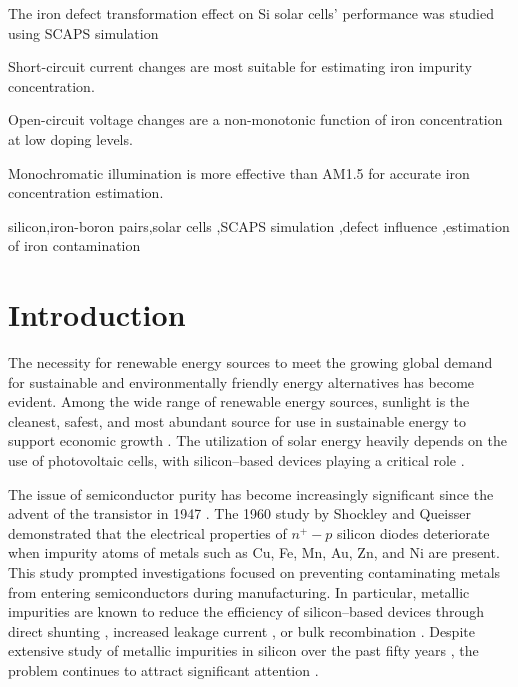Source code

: \documentclass[a4paper,fleqn]{cas-sc}
\begin{document}

\begin{highlights}
\item The iron defect transformation effect on Si solar cells' performance was studied using SCAPS simulation
\item Short-circuit current changes are most suitable for estimating iron impurity concentration.
\item Open-circuit voltage changes are a non-monotonic function of iron concentration at low doping levels.
\item Monochromatic illumination is more effective than AM1.5 for accurate iron concentration estimation.
\end{highlights}


\begin{keywords}
 silicon\sep iron-boron pairs\sep solar cells \sep SCAPS simulation \sep defect influence \sep estimation of iron contamination
\end{keywords}

\maketitle

\section{Introduction}%
\par
The necessity for renewable energy sources to meet the growing global demand for sustainable and environmentally friendly energy alternatives has become evident.
Among the wide range of renewable energy sources, sunlight is the cleanest, safest,
and most abundant source for use in sustainable energy to support economic growth \cite{PratapSingh2019}.
The utilization of solar energy heavily depends on the use of photovoltaic cells, with silicon--based devices playing a critical role \cite{Basnet2024,Wang2024}.


The issue of semiconductor purity has become increasingly significant since the advent of the transistor in 1947 \cite{Claers2018}.
The 1960 study by Shockley and Queisser \cite{Goetzberger1960} demonstrated that
the electrical properties of $n^{+}-p$ silicon diodes deteriorate when impurity atoms of metals such as Cu, Fe, Mn, Au, Zn, and Ni are present.
This study prompted investigations focused on preventing contaminating metals from entering semiconductors during manufacturing.
In particular, metallic impurities are known to reduce the efficiency of
silicon--based devices through direct shunting \cite{Rsh:Breitenstein},
increased leakage current \cite{Lee1980},
or bulk recombination \cite{Istratov2000}.
Despite extensive study of metallic impurities in silicon over the past fifty years \cite{Claers2018,Pearce1977},
the problem continues to attract significant attention \cite{Hajjiah2020,Le2024,Maoudj2021,OlikhPSSA,LaineIEEEPV2016}.
\end{document}
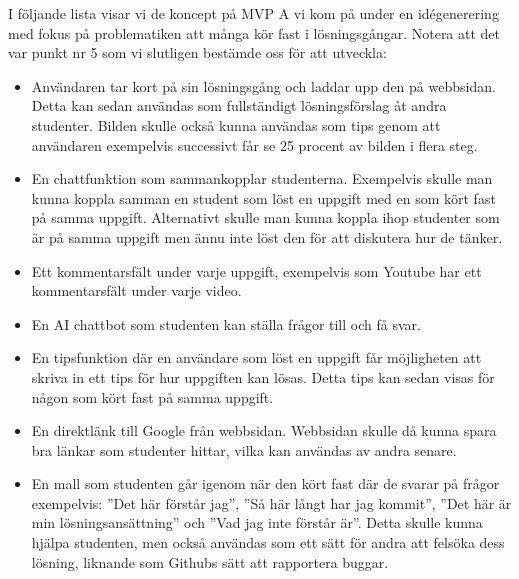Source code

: I följande lista visar vi de koncept på MVP A vi kom på under en idégenerering med fokus på problematiken att många kör fast i lösningsgångar. Notera att det var punkt nr 5 som vi slutligen bestämde oss för att utveckla:
\begin{itemize}
    \item Användaren tar kort på sin lösningsgång och laddar upp den på webbsidan. Detta kan sedan användas som fullständigt lösningsförslag åt andra studenter. Bilden  skulle också kunna användas som tips genom att användaren exempelvis successivt får se 25 procent av bilden i flera steg. 
    \item En chattfunktion som sammankopplar studenterna. Exempelvis skulle man kunna koppla samman en student som löst en uppgift med en som kört fast på samma uppgift. Alternativt skulle man kunna koppla ihop studenter som är på samma uppgift men ännu inte löst den för att diskutera hur de tänker.  
    \item Ett kommentarsfält under varje uppgift, exempelvis som Youtube har ett kommentarsfält under varje video.   
    \item En AI chattbot som studenten kan ställa frågor till och få svar. 
    \item En tipsfunktion där en användare som löst en uppgift får möjligheten att skriva in ett tips för hur uppgiften kan lösas. Detta tips kan sedan visas för någon som kört fast på samma uppgift.
    \item En direktlänk till Google från webbsidan. Webbsidan skulle då kunna spara bra länkar som studenter hittar, vilka kan användas av andra senare.  
    \item En mall som studenten går igenom när den kört fast där de svarar på frågor exempelvis: ''Det här förstår jag'', ''Så här långt har jag kommit'', ''Det här är min lösningsansättning'' och ''Vad jag inte förstår är''. Detta skulle kunna hjälpa studenten, men också användas som ett sätt för andra att felsöka dess lösning, liknande som Githubs sätt att rapportera buggar.  
\end{itemize}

+++++

*About this task:* Keep the pictures out and repeat exactly the lines from the beginning of the data through the line that contains "In particular, metallic", both ends included.

*Solved problem:*
Source code

: \documentclass[a4paper,fleqn]{cas-sc}
\begin{document}

\begin{highlights}
\item The iron defect transformation effect on Si solar cells' performance was studied using SCAPS simulation
\item Short-circuit current changes are most suitable for estimating iron impurity concentration.
\item Open-circuit voltage changes are a non-monotonic function of iron concentration at low doping levels.
\item Monochromatic illumination is more effective than AM1.5 for accurate iron concentration estimation.
\end{highlights}


\begin{keywords}
 silicon\sep iron-boron pairs\sep solar cells \sep SCAPS simulation \sep defect influence \sep estimation of iron contamination
\end{keywords}

\maketitle

\section{Introduction}%
\par
The necessity for renewable energy sources to meet the growing global demand for sustainable and environmentally friendly energy alternatives has become evident.
Among the wide range of renewable energy sources, sunlight is the cleanest, safest,
and most abundant source for use in sustainable energy to support economic growth \cite{PratapSingh2019}.
The utilization of solar energy heavily depends on the use of photovoltaic cells, with silicon--based devices playing a critical role \cite{Basnet2024,Wang2024}.


The issue of semiconductor purity has become increasingly significant since the advent of the transistor in 1947 \cite{Claers2018}.
The 1960 study by Shockley and Queisser \cite{Goetzberger1960} demonstrated that
the electrical properties of $n^{+}-p$ silicon diodes deteriorate when impurity atoms of metals such as Cu, Fe, Mn, Au, Zn, and Ni are present.
This study prompted investigations focused on preventing contaminating metals from entering semiconductors during manufacturing.
In particular, metallic impurities are known to reduce the efficiency of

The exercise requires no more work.